A news update from the Ministry of Foreign Affairs of Ethiopia said that Mr. Lavrov will be holding consultations with high-level Ethiopian government officials on ways of strengthening the relations between Ethiopia and Russia.
Before his arrival in Ethiopia on Tuesday, Mr Lavrov visited Egypt, Uganda and the Republic of the Congo. Moscow is hosting Africa Youth Forum between July 26 and 28 – an event that brings together student activists and young leaders from across 29 African countries.

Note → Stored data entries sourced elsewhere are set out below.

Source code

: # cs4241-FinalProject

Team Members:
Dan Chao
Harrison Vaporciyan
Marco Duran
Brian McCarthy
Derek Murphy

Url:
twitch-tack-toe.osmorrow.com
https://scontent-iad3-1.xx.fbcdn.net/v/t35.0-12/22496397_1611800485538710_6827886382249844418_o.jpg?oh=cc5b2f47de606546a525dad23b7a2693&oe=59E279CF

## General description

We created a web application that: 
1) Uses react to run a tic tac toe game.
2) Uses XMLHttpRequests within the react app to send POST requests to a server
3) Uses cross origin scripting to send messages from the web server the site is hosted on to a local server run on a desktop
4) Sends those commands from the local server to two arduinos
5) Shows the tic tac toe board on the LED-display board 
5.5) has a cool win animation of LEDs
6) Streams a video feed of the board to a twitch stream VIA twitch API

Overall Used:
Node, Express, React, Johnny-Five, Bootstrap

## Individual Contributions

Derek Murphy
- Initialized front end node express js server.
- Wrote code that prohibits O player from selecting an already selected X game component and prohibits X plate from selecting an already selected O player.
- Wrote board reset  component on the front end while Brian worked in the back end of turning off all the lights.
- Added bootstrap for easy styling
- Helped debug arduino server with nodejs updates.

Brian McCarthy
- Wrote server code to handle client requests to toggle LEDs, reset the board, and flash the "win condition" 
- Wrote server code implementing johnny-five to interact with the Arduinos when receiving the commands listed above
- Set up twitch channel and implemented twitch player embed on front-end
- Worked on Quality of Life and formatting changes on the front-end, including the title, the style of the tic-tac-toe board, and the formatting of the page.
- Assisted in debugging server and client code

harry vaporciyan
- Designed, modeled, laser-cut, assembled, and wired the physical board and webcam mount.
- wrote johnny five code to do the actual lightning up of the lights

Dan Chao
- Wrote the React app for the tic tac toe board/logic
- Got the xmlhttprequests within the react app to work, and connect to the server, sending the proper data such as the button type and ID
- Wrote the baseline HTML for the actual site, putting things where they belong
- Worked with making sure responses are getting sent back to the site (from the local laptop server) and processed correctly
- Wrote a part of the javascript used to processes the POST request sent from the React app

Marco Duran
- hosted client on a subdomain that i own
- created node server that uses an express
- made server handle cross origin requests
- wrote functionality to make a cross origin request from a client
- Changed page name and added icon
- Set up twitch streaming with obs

This is the second time Mr. Lavrov visited Ethiopia four years ago. In March 2018, he visited Ethiopia – with whom his country has well over a century of diplomatic ties – amid a worsening security crisis. An agreement was signed between Ethiopia and Russia to further strengthen their relationship.
Back then his visit came at a time when his U.S. counterpart was visiting Ethiopia too.

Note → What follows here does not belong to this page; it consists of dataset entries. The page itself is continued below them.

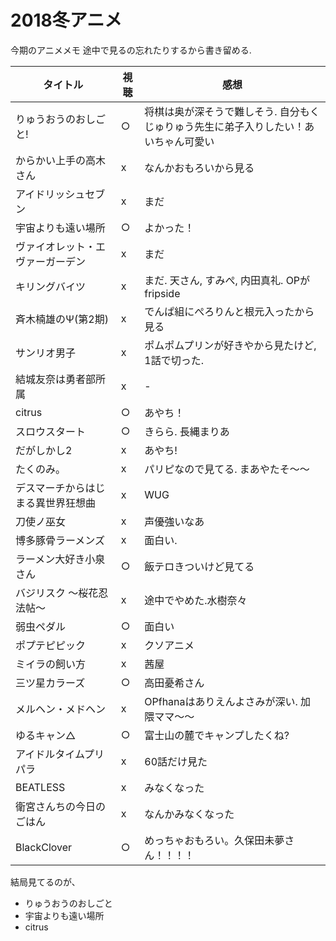 # 2018冬アニメ
今期のアニメメモ
途中で見るの忘れたりするから書き留める.

|  タイトル  |  視聴  | 感想  |
| ------- | ------- | ------- |
|  りゅうおうのおしごと!  | ○ | 将棋は奥が深そうで難しそう. 自分もくじゅりゅう先生に弟子入りしたい！あいちゃん可愛い |
| からかい上手の高木さん | x|  なんかおもろいから見る |
| アイドリッシュセブン | x | まだ |
| 宇宙よりも遠い場所 | ○ | よかった！ |
| ヴァイオレット・エヴァーガーデン | x | まだ |
| キリングバイツ | x | まだ. 天さん, すみぺ, 内田真礼. OPがfripside |
| 斉木楠雄のΨ(第2期) | x | でんぱ組にぺろりんと根元入ったから見る |
| サンリオ男子 | x | ポムポムプリンが好きやから見たけど, 1話で切った. |
| 結城友奈は勇者部所属 | x | - |
| citrus | ○ | あやち！ |
| スロウスタート | ○ | きらら. 長縄まりあ |
| だがしかし2 | x | あやち! |
| たくのみ。| x | パリピなので見てる. まあやたそ〜〜 |
| デスマーチからはじまる異世界狂想曲 | x | WUG |
| 刀使ノ巫女 | x | 声優強いなあ |
| 博多豚骨ラーメンズ | x | 面白い. |
| ラーメン大好き小泉さん | ○ | 飯テロきついけど見てる |
| バジリスク ～桜花忍法帖～ | x | 途中でやめた.水樹奈々 |
| 弱虫ペダル | ○ | 面白い |
| ポプテピピック | x | クソアニメ |
| ミイラの飼い方 | x | 茜屋 |
| 三ツ星カラーズ | ○ | 高田憂希さん |
| メルヘン・メドヘン | x | OPfhanaはありえんよさみが深い. 加隈ママ〜〜 |
| ゆるキャン△ | ○ | 富士山の麓でキャンプしたくね? |
| アイドルタイムプリパラ | x | 60話だけ見た |
| BEATLESS | x | みなくなった |
| 衛宮さんちの今日のごはん | x | なんかみなくなった  |
| BlackClover | ○ | めっちゃおもろい。久保田未夢さん！！！！ |

結局見てるのが、  
+ りゅうおうのおしごと  
+ 宇宙よりも遠い場所
+ citrus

Last year, Ethiopian Foreign Affairs Minister, Demeke Mekonnen, visited Moscow on ways of strengthening bilateral ties amid increasing pressure on Ethiopia from western counties on alleged grounds of “blockade of humanitarian access to the Tigray region,” and due to the pressure in connection with the Grand Ethiopian Renaissance Dam (GERD).
Russia, like China, supported an African Union-led negotiation over the GERD.
At the Security Council, Russia and China argued against sanction regimes against Ethiopia due to the war with the Tigray People’s Liberation Front (TPLF).
Many Ethiopians tend to consider, based on conversations on social media, Russia as a true friend of Ethiopia.
There were even reports that thousands of Ethiopians have expressed interest in fighting on the side of Russia in the war with Ukraine. The Russian Embassy denied that Ethiopians were enlisted to fight alongside Russia.